Fairly uncommon problem, considering the scope of lumbar disc herniations.
Results from the combination of a small canal or a large herniated disc fragment compressing the entire thecal sac against the posterior wall of the neurocanal.
Can present acutely or more insidiously:
Back pain radiating into both legs. Sensory changes bilaterally.
Loss of rectal sphincter tone.
Bilateral motor weakness.
Decreased perineal sensation.
Ultimately, the primary concern in cauda equina syndrome is the potential for long term bowel/bladder and sexual function.
Treatment – Urgent decompression – classically, less than 6 hours.
So what is the prognosis of bladder dysfunction in the setting cauda equina syndrome caused by massive disc herniation?
Kostuik J.P. et al., Cauda Equina Syndrome and Lumbar Disc Herniation, JBJS-A, 68-3: 386-391, March 1986
Retrospectively reviewed 31 patients with cauda equina secondary to a central lumbar disc, 10 who presented with acute, sudden onset of severe symptoms, and 21 with slower, intermittent and gradual symptoms. Average time to decompression ranged from 1.1 days for the acute patients to 3.3 days for the less acute patients. No patient was decompressed within 6 hours. All 31 had bladder dysfunction preoperatively (urinary retention). 23 of 30 patients regained normal voiding patterns three to fourteen days after decompression. 7 of 30 had partial recovery with incomplete emptying (6 had persistent perianal numbness as well). 5 of these 7 were from the acute presentation group. There was no correlation of time to surgery and return of function, but the recommendation was that decompression be done as soon as possible to minimize scar formation.
What about bladder dysfunction in the typical lumbar disc?
Bartolin, Z. Et al, Bladder Function in Patients with Lumbar Intervertebral Disk Protrusion, Journal of Urology, Vol 159, 969-971, March 1998
Prospectively studied 114 patients with lumbar disc herniations, none of whom had the classic features of cauda equina syndrome clinically. They found that 27% had detrusor areflexia on urodynamic testing. All of these patients, however, reported some difficulty voiding with straining.
A Review of Bladder Function
Detrusor muscle – smooth muscle of the bladder; contraction results in emptying
Internal sphincter – not really an anatomic entity, but rather the confluence of detrusor muscle fibers around the origin of the urethra. Closes off the urethral origin in the resting state, maintaining continence.
External sphincter – well defined ring of strong striated skeletal muscle surrounding the urethra as it passes through the pelvic floor. Provides voluntary control.
Nervous System Factors
Sympathetic – arise from T11-L2 segments, innervating the detrusor muscle and the internal sphincter via the hypogastric plexus.

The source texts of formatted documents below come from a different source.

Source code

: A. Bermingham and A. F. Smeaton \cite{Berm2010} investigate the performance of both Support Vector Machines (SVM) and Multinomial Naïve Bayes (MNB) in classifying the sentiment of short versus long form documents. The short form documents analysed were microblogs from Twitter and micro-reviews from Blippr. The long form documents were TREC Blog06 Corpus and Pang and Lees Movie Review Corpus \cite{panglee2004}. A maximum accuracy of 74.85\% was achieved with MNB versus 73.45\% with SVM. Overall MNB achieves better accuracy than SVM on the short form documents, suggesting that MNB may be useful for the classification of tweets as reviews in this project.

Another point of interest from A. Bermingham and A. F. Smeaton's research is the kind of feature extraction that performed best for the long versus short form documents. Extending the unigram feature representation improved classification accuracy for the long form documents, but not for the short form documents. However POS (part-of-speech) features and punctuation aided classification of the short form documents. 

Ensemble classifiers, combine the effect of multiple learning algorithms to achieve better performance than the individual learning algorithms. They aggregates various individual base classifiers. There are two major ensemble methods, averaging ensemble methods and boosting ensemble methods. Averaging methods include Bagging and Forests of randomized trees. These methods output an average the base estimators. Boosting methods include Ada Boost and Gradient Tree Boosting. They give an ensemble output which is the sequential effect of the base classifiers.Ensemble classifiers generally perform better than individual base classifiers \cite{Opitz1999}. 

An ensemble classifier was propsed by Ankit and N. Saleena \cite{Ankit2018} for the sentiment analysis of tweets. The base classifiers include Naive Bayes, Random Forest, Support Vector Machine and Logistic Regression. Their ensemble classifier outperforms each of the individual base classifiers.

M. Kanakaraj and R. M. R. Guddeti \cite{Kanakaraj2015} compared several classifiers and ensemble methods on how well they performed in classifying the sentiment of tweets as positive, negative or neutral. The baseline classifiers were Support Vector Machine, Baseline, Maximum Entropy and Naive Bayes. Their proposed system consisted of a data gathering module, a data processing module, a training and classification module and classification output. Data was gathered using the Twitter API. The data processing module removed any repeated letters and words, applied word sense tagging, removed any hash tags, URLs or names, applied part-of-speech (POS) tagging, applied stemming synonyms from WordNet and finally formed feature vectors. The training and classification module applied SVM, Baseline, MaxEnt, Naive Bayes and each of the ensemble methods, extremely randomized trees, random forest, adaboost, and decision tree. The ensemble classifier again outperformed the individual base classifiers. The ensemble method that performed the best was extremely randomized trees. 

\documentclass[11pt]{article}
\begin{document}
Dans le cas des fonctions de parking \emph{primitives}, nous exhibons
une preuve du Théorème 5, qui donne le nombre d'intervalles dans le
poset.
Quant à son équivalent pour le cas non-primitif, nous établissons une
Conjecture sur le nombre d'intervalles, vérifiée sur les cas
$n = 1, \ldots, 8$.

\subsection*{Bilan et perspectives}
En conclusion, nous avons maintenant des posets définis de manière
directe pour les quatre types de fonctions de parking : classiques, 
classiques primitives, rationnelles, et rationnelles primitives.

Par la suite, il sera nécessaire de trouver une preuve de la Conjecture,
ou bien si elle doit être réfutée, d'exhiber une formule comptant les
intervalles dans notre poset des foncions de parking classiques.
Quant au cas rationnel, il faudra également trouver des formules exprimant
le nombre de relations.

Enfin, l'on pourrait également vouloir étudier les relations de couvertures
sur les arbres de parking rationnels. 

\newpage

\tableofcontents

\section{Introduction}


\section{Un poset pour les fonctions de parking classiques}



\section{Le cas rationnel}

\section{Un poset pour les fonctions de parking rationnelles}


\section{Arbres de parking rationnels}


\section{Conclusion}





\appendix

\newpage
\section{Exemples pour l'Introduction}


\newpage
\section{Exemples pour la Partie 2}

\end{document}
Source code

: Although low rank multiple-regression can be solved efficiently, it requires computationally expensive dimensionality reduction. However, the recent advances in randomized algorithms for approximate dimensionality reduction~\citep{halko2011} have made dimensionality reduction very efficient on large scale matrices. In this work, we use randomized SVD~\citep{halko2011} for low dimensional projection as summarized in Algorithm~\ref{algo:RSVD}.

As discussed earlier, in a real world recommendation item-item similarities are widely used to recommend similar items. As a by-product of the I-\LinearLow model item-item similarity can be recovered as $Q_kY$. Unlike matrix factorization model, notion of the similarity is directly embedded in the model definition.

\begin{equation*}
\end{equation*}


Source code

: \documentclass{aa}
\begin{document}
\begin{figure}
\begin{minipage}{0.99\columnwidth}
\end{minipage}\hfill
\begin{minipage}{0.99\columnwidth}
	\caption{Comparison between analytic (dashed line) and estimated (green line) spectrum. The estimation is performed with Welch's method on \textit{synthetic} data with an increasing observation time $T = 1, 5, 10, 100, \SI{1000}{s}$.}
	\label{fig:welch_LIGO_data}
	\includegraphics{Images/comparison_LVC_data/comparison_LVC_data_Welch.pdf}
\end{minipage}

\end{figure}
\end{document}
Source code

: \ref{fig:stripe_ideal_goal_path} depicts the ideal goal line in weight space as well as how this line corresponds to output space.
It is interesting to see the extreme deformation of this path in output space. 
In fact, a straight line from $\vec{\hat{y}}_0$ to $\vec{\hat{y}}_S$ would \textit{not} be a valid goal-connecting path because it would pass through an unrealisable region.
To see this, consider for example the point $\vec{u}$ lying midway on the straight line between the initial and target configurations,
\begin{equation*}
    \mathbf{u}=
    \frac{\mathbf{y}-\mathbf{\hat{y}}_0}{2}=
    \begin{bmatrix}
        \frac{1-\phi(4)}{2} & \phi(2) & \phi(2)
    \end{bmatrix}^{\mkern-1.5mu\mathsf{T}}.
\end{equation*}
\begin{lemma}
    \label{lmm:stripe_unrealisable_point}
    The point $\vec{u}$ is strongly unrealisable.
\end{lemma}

Allows the bladder to FILL – relaxes detrusor muscle while stimulating the tonic contraction and closure of the internal sphincter.
Parasympathetic – arise from S2-S4, innervating the detrusor muscle via pelvic nerves. Stimulates bladder EMPTYING – contracts detrusor muscle.
Somatic – arise also from S2-S4, innervating the external sphincter via pudendal nerves (which also carry sensory fibers back to the S2-4), allowing voluntary motor control.
The Reflex Voiding Center – S2-S4
A sensation of filling first occurs when the bladder contains 175 to 250 cc of urine. The urge to void occurs between 350-400 cc.
Sensory neurons from the bladder to the cord carry signal through the pudendal nerves that the bladder is filling.
This filling stimulates a coordinated parasympathetically mediated contraction of the bladder through pelvic nerves, and a relaxation of the external sphincter.
This reflex response is inhibited in adults pathways that connect to higher centers (undeveloped in infants).